Problem to work on:
When the line containing "(SGRs). As discussed" appears in the entries below, begin printing there and stop after the line containing "label observations from"; print each of those lines exactly and no other line.

Data for this exercise:

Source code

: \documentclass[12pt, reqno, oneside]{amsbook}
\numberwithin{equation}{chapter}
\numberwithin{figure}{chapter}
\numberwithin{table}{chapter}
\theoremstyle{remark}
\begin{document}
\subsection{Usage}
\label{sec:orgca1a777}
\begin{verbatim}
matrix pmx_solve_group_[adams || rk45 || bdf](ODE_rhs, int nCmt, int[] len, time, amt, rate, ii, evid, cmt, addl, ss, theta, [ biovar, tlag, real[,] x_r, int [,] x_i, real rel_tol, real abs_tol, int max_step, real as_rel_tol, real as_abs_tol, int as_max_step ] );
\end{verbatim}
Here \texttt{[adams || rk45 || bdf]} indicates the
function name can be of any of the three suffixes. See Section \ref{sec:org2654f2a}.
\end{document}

---

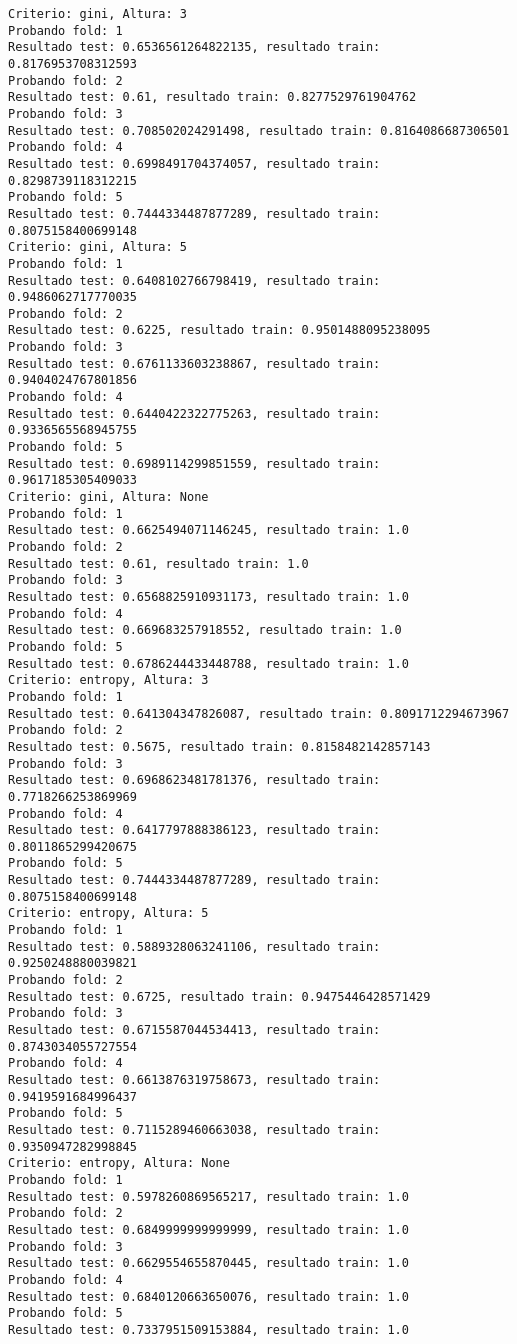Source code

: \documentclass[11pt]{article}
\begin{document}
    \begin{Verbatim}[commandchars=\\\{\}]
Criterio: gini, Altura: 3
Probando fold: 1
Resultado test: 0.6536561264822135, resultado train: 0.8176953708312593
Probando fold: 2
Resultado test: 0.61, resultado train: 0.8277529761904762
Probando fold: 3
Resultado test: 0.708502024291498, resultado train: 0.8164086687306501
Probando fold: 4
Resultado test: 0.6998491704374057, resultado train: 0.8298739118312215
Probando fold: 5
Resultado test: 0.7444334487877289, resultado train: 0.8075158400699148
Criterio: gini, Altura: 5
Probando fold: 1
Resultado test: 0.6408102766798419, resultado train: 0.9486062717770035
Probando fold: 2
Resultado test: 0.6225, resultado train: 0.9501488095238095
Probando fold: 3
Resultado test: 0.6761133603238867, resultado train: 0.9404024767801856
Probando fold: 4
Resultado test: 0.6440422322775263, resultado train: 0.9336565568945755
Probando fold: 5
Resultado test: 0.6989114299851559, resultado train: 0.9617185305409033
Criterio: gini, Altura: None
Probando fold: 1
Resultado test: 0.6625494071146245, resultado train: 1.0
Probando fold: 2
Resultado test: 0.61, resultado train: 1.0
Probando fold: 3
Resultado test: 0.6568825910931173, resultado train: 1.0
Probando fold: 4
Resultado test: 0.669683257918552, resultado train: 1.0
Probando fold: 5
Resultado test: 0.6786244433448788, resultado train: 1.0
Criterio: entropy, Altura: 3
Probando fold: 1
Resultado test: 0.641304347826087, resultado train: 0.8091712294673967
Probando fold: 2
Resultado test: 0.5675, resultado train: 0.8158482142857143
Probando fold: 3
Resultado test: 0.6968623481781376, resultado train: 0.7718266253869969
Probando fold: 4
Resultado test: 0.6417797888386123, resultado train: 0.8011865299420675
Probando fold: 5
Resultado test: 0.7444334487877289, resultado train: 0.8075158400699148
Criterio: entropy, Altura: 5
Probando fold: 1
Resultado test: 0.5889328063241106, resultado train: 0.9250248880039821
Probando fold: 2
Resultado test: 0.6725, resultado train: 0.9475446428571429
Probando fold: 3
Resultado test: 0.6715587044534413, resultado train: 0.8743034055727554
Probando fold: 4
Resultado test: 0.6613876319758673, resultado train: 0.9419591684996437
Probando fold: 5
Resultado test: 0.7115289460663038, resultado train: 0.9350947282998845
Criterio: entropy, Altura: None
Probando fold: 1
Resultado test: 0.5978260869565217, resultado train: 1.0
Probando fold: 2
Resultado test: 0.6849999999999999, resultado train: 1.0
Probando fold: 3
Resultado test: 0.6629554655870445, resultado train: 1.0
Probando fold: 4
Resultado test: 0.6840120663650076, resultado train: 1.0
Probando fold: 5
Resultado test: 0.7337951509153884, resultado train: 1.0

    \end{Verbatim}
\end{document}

==

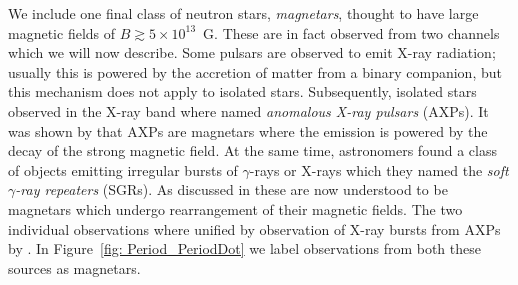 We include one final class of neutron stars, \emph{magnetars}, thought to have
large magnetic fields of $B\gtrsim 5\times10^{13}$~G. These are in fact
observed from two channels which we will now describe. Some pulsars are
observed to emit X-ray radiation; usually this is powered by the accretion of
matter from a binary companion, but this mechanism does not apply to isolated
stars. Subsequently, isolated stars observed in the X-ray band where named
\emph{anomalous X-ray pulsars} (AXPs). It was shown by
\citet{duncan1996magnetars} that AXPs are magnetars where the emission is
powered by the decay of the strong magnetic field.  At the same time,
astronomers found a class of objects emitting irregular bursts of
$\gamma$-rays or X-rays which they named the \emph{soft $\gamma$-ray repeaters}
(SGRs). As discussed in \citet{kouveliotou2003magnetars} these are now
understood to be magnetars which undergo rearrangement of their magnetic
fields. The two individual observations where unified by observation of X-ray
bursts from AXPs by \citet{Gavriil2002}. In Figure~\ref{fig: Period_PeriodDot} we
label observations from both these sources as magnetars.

Your response:
(SGRs). As discussed in \citet{kouveliotou2003magnetars} these are now
understood to be magnetars which undergo rearrangement of their magnetic
fields. The two individual observations where unified by observation of X-ray
bursts from AXPs by \citet{Gavriil2002}. In Figure~\ref{fig: Period_PeriodDot} we
label observations from both these sources as magnetars.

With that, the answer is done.